Flink: Fix CDC validation errors #3258

rdblue · 2021-10-08T19:29:15Z

This fixes CDC validation problems in Flink, #2482. The problem was that validation did not configure a starting snapshot ID by calling validateFromSnapshot. As a result, the entire table history was used to check that there were no deletes for the data files referenced by position deletes in the commit. One fix would be to correctly set the validation snapshot, rather than letting it default to the start of table history. But this PR fixes the problem by removing the validation entirely because none is required.

The only position deletes created by the CDC writer are against the data files that are being added by the commit. Equality deletes are used to delete data in existing files and those require no validation because they do not reference specific files and apply to all older data files (retries do not affect correctness). Because position deletes will only reference data files being added to the table, there is no possibility that those files are concurrently deleted.

Closes #2482.

rdblue · 2021-10-08T22:15:11Z

@openinx, it looks like there is a test for a case that I don't think can happen. Should we fix the test or should we look into calling validateFromSnapshot with the last committed snapshot ID?

Here's the alternative that uses the last committed snapshot:

        Long lastCommittedSnapshotId = null;
        for (Snapshot snap : SnapshotUtil.currentAncestors(table)) {
          String snapshotCheckpointId = snap.summary().get(MAX_COMMITTED_CHECKPOINT_ID);
          if (snapshotCheckpointId != null && Long.parseLong(snapshotCheckpointId) == maxCommittedCheckpointId) {
            lastCommittedSnapshotId = snap.snapshotId();
          }
        }

        RowDelta rowDelta = table.newRowDelta()
            .validateDataFilesExist(ImmutableList.copyOf(result.referencedDataFiles()))
            .validateDeletedFiles();

        if (lastCommittedSnapshotId != null) {
          rowDelta.validateFromSnapshot(lastCommittedSnapshotId);
        }

kbendick · 2021-10-09T20:07:59Z

flink/src/main/java/org/apache/iceberg/flink/sink/IcebergFilesCommitter.java

@@ -282,9 +281,14 @@ private void commitDeltaTxn(NavigableMap<Long, WriteResult> pendingResults, Stri
        // txn2, the equality-delete files of txn2 are required to be applied to data files from txn1. Committing the
        // merged one will lead to the incorrect delete semantic.


Given the new comment that retries may push deletes further in the future, should we possibly reword this comment here?

It states that for the sequential transaction txn1 and txn2, the equality-delete files of txn2 are required to be applied to data files from txn1.

If equality-deletes could get pushed out further due to retries and other scenarios, would it be more appropriate for the above comment to read something like equality-delete files of transaction N are required to be applied to data files from transactions strictly prior to N? There's probably a better way to phrase it, but the above comment seems to still imply that equality delete files need to be applied strictly in the next transaction.

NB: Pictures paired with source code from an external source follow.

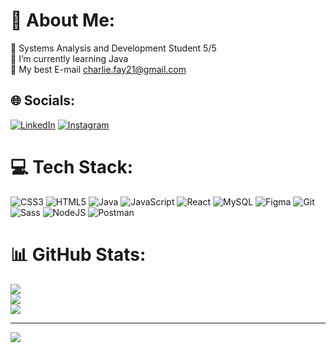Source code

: 
# 💫 About Me:
🔭 Systems Analysis and Development Student 5/5<br>🌱 I’m currently learning Java<br>📧 My best E-mail charlie.fay21@gmail.com


## 🌐 Socials:
[![LinkedIn](https://img.shields.io/badge/LinkedIn-0077B5?style=for-the-badge&logo=linkedin&logoColor=white)](https://www.linkedin.com/in/charlie-amarante/) [![Instagram](https://img.shields.io/badge/-Instagram-%23E4405F?style=for-the-badge&logo=instagram&logoColor=white)](https://www.instagram.com/charlie_7f/)

# 💻 Tech Stack:
![CSS3](https://img.shields.io/badge/css3-%231572B6.svg?style=for-the-badge&logo=css3&logoColor=white) ![HTML5](https://img.shields.io/badge/html5-%23E34F26.svg?style=for-the-badge&logo=html5&logoColor=white) ![Java](https://img.shields.io/badge/java-%23ED8B00.svg?style=for-the-badge&logo=openjdk&logoColor=white) ![JavaScript](https://img.shields.io/badge/javascript-%23323330.svg?style=for-the-badge&logo=javascript&logoColor=%23F7DF1E) ![React](https://img.shields.io/badge/react-%2320232a.svg?style=for-the-badge&logo=react&logoColor=%2361DAFB) ![MySQL](https://img.shields.io/badge/mysql-4479A1.svg?style=for-the-badge&logo=mysql&logoColor=white) ![Figma](https://img.shields.io/badge/figma-%23F24E1E.svg?style=for-the-badge&logo=figma&logoColor=white) ![Git](https://img.shields.io/badge/git-%23F05033.svg?style=for-the-badge&logo=git&logoColor=white) ![Sass](https://img.shields.io/badge/Sass-000?style=for-the-badge&logo=sass) ![NodeJS](https://img.shields.io/badge/node.js-6DA55F?style=for-the-badge&logo=node.js&logoColor=white)
![Postman](https://img.shields.io/badge/Postman-FF6C37.svg?style=for-the-badge&logo=Postman&logoColor=white)
# 📊 GitHub Stats:
![](https://github-readme-stats.vercel.app/api?username=Sfayter&theme=dark&hide_border=false&include_all_commits=true&count_private=true)<br/>
![](https://github-readme-streak-stats.herokuapp.com/?user=Sfayter&theme=dark&hide_border=false)<br/>
![](https://github-readme-stats.vercel.app/api/top-langs/?username=Sfayter&theme=dark&hide_border=false&include_all_commits=true&count_private=true&layout=compact)

---
[![](https://visitcount.itsvg.in/api?id=Sfayter&icon=5&color=1)](https://visitcount.itsvg.in)

<!-- Proudly created with GPRM ( https://gprm.itsvg.in ) -->
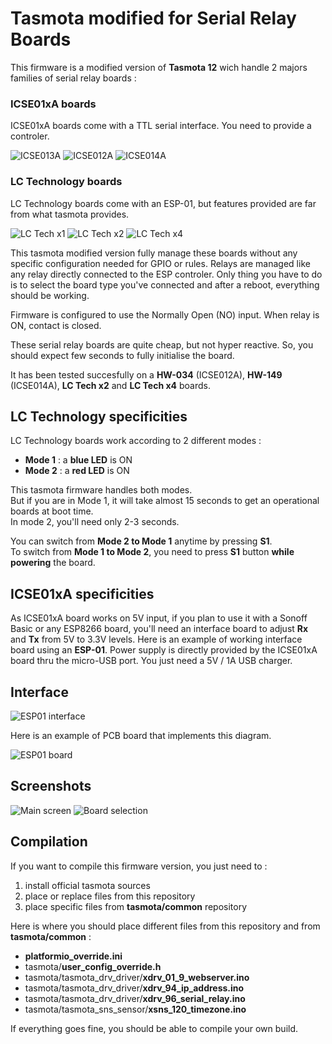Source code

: Tasmota modified for Serial Relay Boards
=============

This firmware is a modified version of **Tasmota 12** wich handle 2 majors families of serial relay boards :

### ICSE01xA boards

ICSE01xA boards come with a TTL serial interface. You need to provide a controler.

![ICSE013A](https://raw.githubusercontent.com/NicolasBernaerts/tasmota/master/serialrelay/screen/serialrelay-icse013a.png) ![ICSE012A](https://raw.githubusercontent.com/NicolasBernaerts/tasmota/master/serialrelay/screen/serialrelay-icse012a.png) ![ICSE014A](https://raw.githubusercontent.com/NicolasBernaerts/tasmota/master/serialrelay/screen/serialrelay-icse014a.png)

 ### LC Technology boards

LC Technology boards come with an ESP-01, but features provided are far from what tasmota provides.

![LC Tech x1](https://raw.githubusercontent.com/NicolasBernaerts/tasmota/master/serialrelay/screen/serialrelay-lctech-x1.png) ![LC Tech x2](https://raw.githubusercontent.com/NicolasBernaerts/tasmota/master/serialrelay/screen/serialrelay-lctech-x2.png) ![LC Tech x4](https://raw.githubusercontent.com/NicolasBernaerts/tasmota/master/serialrelay/screen/serialrelay-lctech-x4.png) 


This tasmota modified version fully manage these boards without any specific configuration needed for GPIO or rules. Relays are managed like any relay directly connected to the ESP controler. Only thing you have to do is to select the board type you've connected and after a reboot, everything should be working.

Firmware is configured to use the Normally Open (NO) input. When relay is ON, contact is closed.

These serial relay boards are quite cheap, but not hyper reactive. So, you should expect few seconds to fully initialise the board.

It has been tested succesfully on a **HW-034** (ICSE012A), **HW-149** (ICSE014A), **LC Tech x2** and **LC Tech x4** boards.

## LC Technology specificities

LC Technology boards work according to 2 different modes :
  * **Mode 1** : a **blue LED** is ON
  * **Mode 2** : a **red LED** is ON
 
This tasmota firmware handles both modes. \
But if you are in Mode 1, it will take almost 15 seconds to get an operational boards at boot time. \
In mode 2, you'll need only 2-3 seconds.

You can switch from **Mode 2 to Mode 1** anytime by pressing **S1**. \
To switch from **Mode 1 to Mode 2**, you need to press **S1** button **while powering** the board. 

## ICSE01xA specificities

As ICSE01xA board works on 5V input, if you plan to use it with a Sonoff Basic or any ESP8266 board, you'll need an interface board to adjust **Rx** and **Tx** from 5V to 3.3V levels. Here is an example of working interface board using an **ESP-01**. Power supply is directly provided by the ICSE01xA board thru the micro-USB port. You just need a 5V / 1A USB charger.

Interface
---------

![ESP01 interface](https://raw.githubusercontent.com/NicolasBernaerts/tasmota/master/serialrelay/screen/tasmota-icse-diagram.png)

Here is an example of PCB board that implements this diagram.

![ESP01 board](https://raw.githubusercontent.com/NicolasBernaerts/tasmota/master/serialrelay/screen/tasmota-icse-pcb.png)

Screenshots
-----------

![Main screen](https://raw.githubusercontent.com/NicolasBernaerts/tasmota/master/serialrelay/screen/tasmota-serialrelay-main.png) ![Board selection](https://raw.githubusercontent.com/NicolasBernaerts/tasmota/master/serialrelay/screen/tasmota-serialrelay-boardselect.png)

Compilation
-----------

If you want to compile this firmware version, you just need to :
1. install official tasmota sources
2. place or replace files from this repository
3. place specific files from **tasmota/common** repository

Here is where you should place different files from this repository and from **tasmota/common** :
* **platformio_override.ini**
* tasmota/**user_config_override.h**
* tasmota/tasmota_drv_driver/**xdrv_01_9_webserver.ino**
* tasmota/tasmota_drv_driver/**xdrv_94_ip_address.ino**
* tasmota/tasmota_drv_driver/**xdrv_96_serial_relay.ino**
* tasmota/tasmota_sns_sensor/**xsns_120_timezone.ino**

If everything goes fine, you should be able to compile your own build.

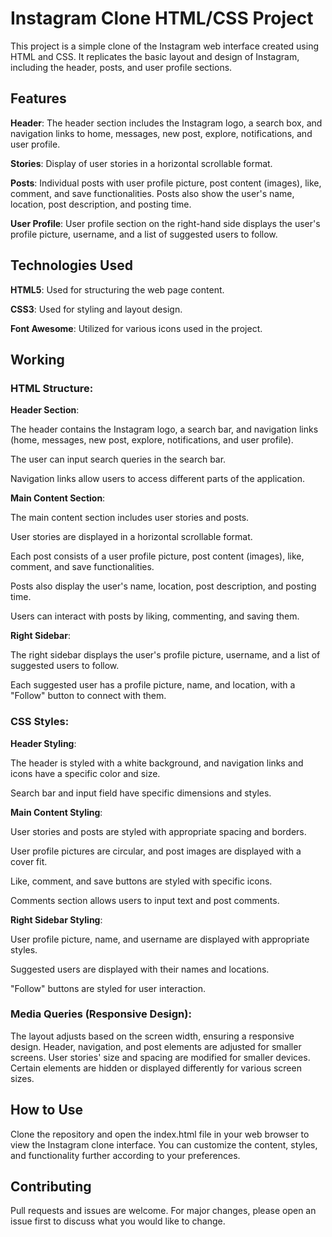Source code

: # Instagram Clone HTML/CSS Project

This project is a simple clone of the Instagram web interface created using HTML and CSS. It replicates the basic layout and design of Instagram, including the header, posts, and user profile sections.

## Features

**Header**: The header section includes the Instagram logo, a search box, and navigation links to home, messages, new post, explore, notifications, and user profile.

**Stories**: Display of user stories in a horizontal scrollable format.

**Posts**: Individual posts with user profile picture, post content (images), like, comment, and save functionalities. Posts also show the user's name, location, post description, and posting time.

**User Profile**: User profile section on the right-hand side displays the user's profile picture, username, and a list of suggested users to follow.

## Technologies Used

**HTML5**: Used for structuring the web page content.

**CSS3**: Used for styling and layout design.

**Font Awesome**: Utilized for various icons used in the project.

## Working

### HTML Structure:
**Header Section**:

The header contains the Instagram logo, a search bar, and navigation links (home, messages, new post, explore, notifications, and user profile).

The user can input search queries in the search bar.

Navigation links allow users to access different parts of the application.

**Main Content Section**:

The main content section includes user stories and posts. 

User stories are displayed in a horizontal scrollable format. 

Each post consists of a user profile picture, post content (images), like, comment, and save functionalities. 

Posts also display the user's name, location, post description, and posting time.

Users can interact with posts by liking, commenting, and saving them.

**Right Sidebar**:

The right sidebar displays the user's profile picture, username, and a list of suggested users to follow.

Each suggested user has a profile picture, name, and location, with a "Follow" button to connect with them.

### CSS Styles:
**Header Styling**:

The header is styled with a white background, and navigation links and icons have a specific color and size.

Search bar and input field have specific dimensions and styles.

**Main Content Styling**:

User stories and posts are styled with appropriate spacing and borders.

User profile pictures are circular, and post images are displayed with a cover fit.

Like, comment, and save buttons are styled with specific icons.

Comments section allows users to input text and post comments.

**Right Sidebar Styling**:

User profile picture, name, and username are displayed with appropriate styles.

Suggested users are displayed with their names and locations.

"Follow" buttons are styled for user interaction.

### Media Queries (Responsive Design):

The layout adjusts based on the screen width, ensuring a responsive design.
Header, navigation, and post elements are adjusted for smaller screens.
User stories' size and spacing are modified for smaller devices.
Certain elements are hidden or displayed differently for various screen sizes.

## How to Use

Clone the repository and open the index.html file in your web browser to view the Instagram clone interface. You can customize the content, styles, and functionality further according to your preferences.

## Contributing

Pull requests and issues are welcome. For major changes, please open an issue first to discuss what you would like to change.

I think it's okay either way. This comment is saying that the inserts from one checkpoint are affected by delete files in the next checkpoint, so we have to commit them separately rather than as a single transaction. The txn numbers were already generic, since the map may have more than 2 entries.

Reo-LEI · 2021-10-11T03:33:18Z

Because position deletes will only reference data files being added to the table, there is no possibility that those files are concurrently deleted.

If user run deleteOrphanFiles action or delete referenced data file by manually/automatically program which is implement by user before flink commit, I think this validation can prevent to commit this not exists files.

should we look into calling validateFromSnapshot with the last committed snapshot ID?

I have another PR(#3103) to check snapshot history from last committed snapshot id, but this PR is trying to speed up the IcebergFilesCommitter, but not to resolve #2482. Becasue as I mentioned on https://github.com/apache/iceberg/pull/3103/files#r718347222, we could not guarantee the lastCommittedSnapshot what we stored in snapshot summary or somewhere else will alway exists when we restore the flink job.

@rdblue I think the proper way to resolve #2482 is MergingSnapshotProducer.validationHistory shop to travel the not exists snapshots which are delete by expireSnapshots action, or your comment on https://github.com/apache/iceberg/pull/2603/files#r652149167

iceberg/core/src/main/java/org/apache/iceberg/MergingSnapshotProducer.java

Line 432 in 6ca31fc

    
           while (currentSnapshotId != null && !currentSnapshotId.equals(startingSnapshotId)) {

stevenzwu · 2021-10-11T16:05:39Z

@Reo-LEI I didn't completely get your point. The reasoning/logic that Ryan described in the comment seems correct to me. Hence, I'd like to double check with you in case that we missed sth here.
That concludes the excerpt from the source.